Earlier this week I read this article on Huffington Post about Facebook making our lives miserable.
Hypersharing, author (the very-smart-and-Harvard-educated) Daniel Gulati argues, is “threatening our sense of happiness.” Mr. Gulati makes good points about those threats, and he shares thoughts about the ways Facebook fragments our time and threaten the decline of actual close, personal relationships.
But it’s the “den of comparison” that I’ve been considering for days. Facebook makes us accentuate the positive, say the author. That’s causing us to unnecessarily compare ourselves to one another. All of that comparison makes set impossible standards for our lives.
Online, laissez les bons temps rouler, I say. It’s usually my preference to share positive, happy news and lighthearted thoughts and images. My life, of course, has plenty of more sordid moments. Ill fitting pants. Bills. Uncertainty. Arguments, bitterness and my own (numerous, I should add) shortcomings. But it’s life’s peaks that I feel like sharing, not the valleys.

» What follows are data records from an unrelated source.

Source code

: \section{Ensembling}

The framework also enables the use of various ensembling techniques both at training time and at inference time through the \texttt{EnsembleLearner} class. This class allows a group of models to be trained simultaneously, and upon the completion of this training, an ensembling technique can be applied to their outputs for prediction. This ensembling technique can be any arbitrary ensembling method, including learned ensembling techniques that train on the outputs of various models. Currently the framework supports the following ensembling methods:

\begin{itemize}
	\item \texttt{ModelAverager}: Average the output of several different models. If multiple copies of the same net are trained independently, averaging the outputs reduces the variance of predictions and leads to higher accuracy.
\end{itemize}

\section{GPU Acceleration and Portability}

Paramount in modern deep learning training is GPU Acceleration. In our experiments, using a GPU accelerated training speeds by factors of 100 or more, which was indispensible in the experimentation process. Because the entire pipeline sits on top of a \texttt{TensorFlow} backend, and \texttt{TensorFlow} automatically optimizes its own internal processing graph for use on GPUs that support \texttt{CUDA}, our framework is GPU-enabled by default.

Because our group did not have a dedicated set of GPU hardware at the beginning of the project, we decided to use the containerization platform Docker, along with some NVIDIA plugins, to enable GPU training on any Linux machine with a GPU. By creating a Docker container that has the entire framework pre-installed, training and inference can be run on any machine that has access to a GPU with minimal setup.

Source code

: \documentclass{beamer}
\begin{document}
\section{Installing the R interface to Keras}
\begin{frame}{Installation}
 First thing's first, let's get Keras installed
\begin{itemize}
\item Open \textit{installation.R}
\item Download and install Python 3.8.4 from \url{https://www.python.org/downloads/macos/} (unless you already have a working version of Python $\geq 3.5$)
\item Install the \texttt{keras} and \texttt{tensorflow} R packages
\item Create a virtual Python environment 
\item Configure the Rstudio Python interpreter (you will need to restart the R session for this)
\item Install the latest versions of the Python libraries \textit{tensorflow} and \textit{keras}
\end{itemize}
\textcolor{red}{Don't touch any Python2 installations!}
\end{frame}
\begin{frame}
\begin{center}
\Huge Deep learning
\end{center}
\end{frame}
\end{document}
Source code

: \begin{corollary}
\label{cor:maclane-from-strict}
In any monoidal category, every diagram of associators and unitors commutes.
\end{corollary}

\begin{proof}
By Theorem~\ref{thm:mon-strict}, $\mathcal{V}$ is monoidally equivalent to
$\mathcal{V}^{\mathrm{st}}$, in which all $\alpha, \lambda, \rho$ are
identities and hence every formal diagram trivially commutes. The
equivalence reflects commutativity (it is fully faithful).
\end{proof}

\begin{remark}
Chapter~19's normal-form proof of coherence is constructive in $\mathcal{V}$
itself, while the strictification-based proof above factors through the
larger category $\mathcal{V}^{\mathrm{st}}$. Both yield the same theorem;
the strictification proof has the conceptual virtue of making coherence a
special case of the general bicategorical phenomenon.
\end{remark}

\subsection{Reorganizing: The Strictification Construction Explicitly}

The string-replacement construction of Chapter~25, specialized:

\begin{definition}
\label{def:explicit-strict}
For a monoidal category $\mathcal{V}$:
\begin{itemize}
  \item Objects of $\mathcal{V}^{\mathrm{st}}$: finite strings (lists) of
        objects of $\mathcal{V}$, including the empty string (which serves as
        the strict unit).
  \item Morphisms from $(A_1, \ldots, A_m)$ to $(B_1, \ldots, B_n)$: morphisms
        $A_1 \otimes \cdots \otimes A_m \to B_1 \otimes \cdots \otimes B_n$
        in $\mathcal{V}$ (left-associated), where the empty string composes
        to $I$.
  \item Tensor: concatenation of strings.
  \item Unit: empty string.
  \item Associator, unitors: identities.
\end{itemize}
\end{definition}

Friends’ beautiful pictures, congratulatory messages and carefully pruned walls shouldn’t be enough to convince you that anybody’s life is totally perfect. No one gets through life without trials and tests and moments that induce tears and rage.
The HuffPo post asks readers for tips. I guess if I had one, it would have to be for social media consumers to approach those platforms with reality in mind. Amidst all of life’s rubbish, maybe many of us would rather share the sunshine.